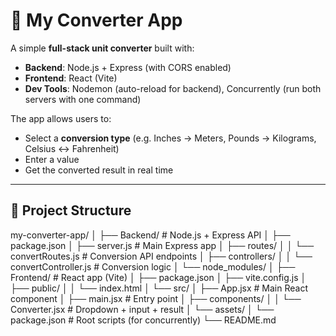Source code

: # 🧮 My Converter App

A simple **full-stack unit converter** built with:

- **Backend**: Node.js + Express (with CORS enabled)
- **Frontend**: React (Vite)
- **Dev Tools**: Nodemon (auto-reload for backend), Concurrently (run both servers with one command)

The app allows users to:
- Select a **conversion type** (e.g. Inches → Meters, Pounds → Kilograms, Celsius ↔ Fahrenheit)
- Enter a value
- Get the converted result in real time

---

## 📂 Project Structure

my-converter-app/
│
├── Backend/ # Node.js + Express API
│ ├── package.json
│ ├── server.js # Main Express app
│ ├── routes/
│ │ └── convertRoutes.js # Conversion API endpoints
│ ├── controllers/
│ │ └── convertController.js # Conversion logic
│ └── node_modules/
│
├── Frontend/ # React app (Vite)
│ ├── package.json
│ ├── vite.config.js
│ ├── public/
│ │ └── index.html
│ └── src/
│ ├── App.jsx # Main React component
│ ├── main.jsx # Entry point
│ ├── components/
│ │ └── Converter.jsx # Dropdown + input + result
│ └── assets/
│
└── package.json # Root scripts (for concurrently)
└── README.md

___

Above are the records; copy exactly the lines from the one with "my-converter-app/" through the final line.

my-converter-app/
│
├── Backend/ # Node.js + Express API
│ ├── package.json
│ ├── server.js # Main Express app
│ ├── routes/
│ │ └── convertRoutes.js # Conversion API endpoints
│ ├── controllers/
│ │ └── convertController.js # Conversion logic
│ └── node_modules/
│
├── Frontend/ # React app (Vite)
│ ├── package.json
│ ├── vite.config.js
│ ├── public/
│ │ └── index.html
│ └── src/
│ ├── App.jsx # Main React component
│ ├── main.jsx # Entry point
│ ├── components/
│ │ └── Converter.jsx # Dropdown + input + result
│ └── assets/
│
└── package.json # Root scripts (for concurrently)
└── README.md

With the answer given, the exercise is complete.